- Meat prices were up by 7.6% in August compared with the same period last year, to an average of $4.65 per pound — a level that was significantly below the overall rate of food inflation recorded during the past 12 months, according to a report released last week by 210 Analytics and IRI.
- Prices for chicken and turkey were up by more than 18% year-over-year as measured by the pound — the highest rate among all types of fresh meat — while fresh beef and pork prices inched up at annual rates of less than 1%.
- Meat inflation has been trending downward throughout 2022 even as across-the-board food prices have pressed ahead at a steadily increasing pace.
The cost of meat has emerged as somewhat of a bright spot in a year when relentless price increases have battered the economy and raised fears that a recession may be unavoidable.
Meat inflation ticked up slightly in August compared with the 7% rate seen the month before, but prices in the sector are tamer than food prices as a whole. The U.S. Bureau of Labor Statistics’ food-at-home index for August hit a 13.5% annual rate, the fastest pace since March 1979. The closely watched metric has touched a higher level every month on a year-over-year basis since May 2021, when it was a benign 0.7%.
The price for a pound of fresh pork moved forward in August at a year-over-year pace of just 0.2%, the slowest rate among all kinds of fresh meat, according to 210 Analytics and IRI’s report. Fresh beef edged forward at a 0.4% annual rate during the month, while fresh exotic meat prices increased at a 1.8% yearly clip.
While fresh meat prices were mostly up in the single digits in August, the story was different for processed meats. Packaged lunchmeat prices soared 24.2% per pound last month compared with where they were a year ago, while costs for processed chicken and sausage bulked up by more than 15% and frankfurter prices rose by 11.3%. On the other hand, smoked ham prices rose by only 5%.
Prices for refrigerated plant-based meal alternatives, meanwhile, barely changed in August from their level during that month in 2021, per the findings.
Food retailers sold less meat in August than they did a year ago even as rising prices pushed total sales for fresh and processed meats ahead by 7.5% year-over-year, to $6.6 billion.

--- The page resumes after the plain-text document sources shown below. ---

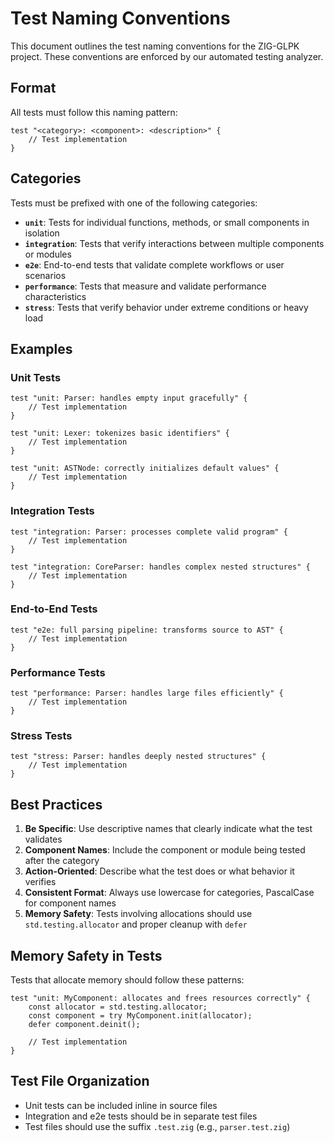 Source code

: # Test Naming Conventions

This document outlines the test naming conventions for the ZIG-GLPK project. These conventions are enforced by our automated testing analyzer.

## Format

All tests must follow this naming pattern:

```zig
test "<category>: <component>: <description>" {
    // Test implementation
}
```

## Categories

Tests must be prefixed with one of the following categories:

- **`unit`**: Tests for individual functions, methods, or small components in isolation
- **`integration`**: Tests that verify interactions between multiple components or modules
- **`e2e`**: End-to-end tests that validate complete workflows or user scenarios
- **`performance`**: Tests that measure and validate performance characteristics
- **`stress`**: Tests that verify behavior under extreme conditions or heavy load

## Examples

### Unit Tests
```zig
test "unit: Parser: handles empty input gracefully" {
    // Test implementation
}

test "unit: Lexer: tokenizes basic identifiers" {
    // Test implementation
}

test "unit: ASTNode: correctly initializes default values" {
    // Test implementation
}
```

### Integration Tests
```zig
test "integration: Parser: processes complete valid program" {
    // Test implementation
}

test "integration: CoreParser: handles complex nested structures" {
    // Test implementation
}
```

### End-to-End Tests
```zig
test "e2e: full parsing pipeline: transforms source to AST" {
    // Test implementation
}
```

### Performance Tests
```zig
test "performance: Parser: handles large files efficiently" {
    // Test implementation
}
```

### Stress Tests
```zig
test "stress: Parser: handles deeply nested structures" {
    // Test implementation
}
```

## Best Practices

1. **Be Specific**: Use descriptive names that clearly indicate what the test validates
2. **Component Names**: Include the component or module being tested after the category
3. **Action-Oriented**: Describe what the test does or what behavior it verifies
4. **Consistent Format**: Always use lowercase for categories, PascalCase for component names
5. **Memory Safety**: Tests involving allocations should use `std.testing.allocator` and proper cleanup with `defer`

## Memory Safety in Tests

Tests that allocate memory should follow these patterns:

```zig
test "unit: MyComponent: allocates and frees resources correctly" {
    const allocator = std.testing.allocator;
    const component = try MyComponent.init(allocator);
    defer component.deinit();
    
    // Test implementation
}
```

## Test File Organization

- Unit tests can be included inline in source files
- Integration and e2e tests should be in separate test files
- Test files should use the suffix `.test.zig` (e.g., `parser.test.zig`)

Volumes were down 2.9% during the month, the biggest decline since the second quarter of 2021, when grocers were lapping sales against the peaks they recorded during the early weeks of the pandemic.
The decrease in the amount of meat sold in August ended a pattern recorded earlier in the year that had seen monthly volumes move toward their level from a year earlier, according to the report. The decline is attributable to the reduction in the number of meat products available for sale, which was down 3.3% in August compared with the same period in 2021.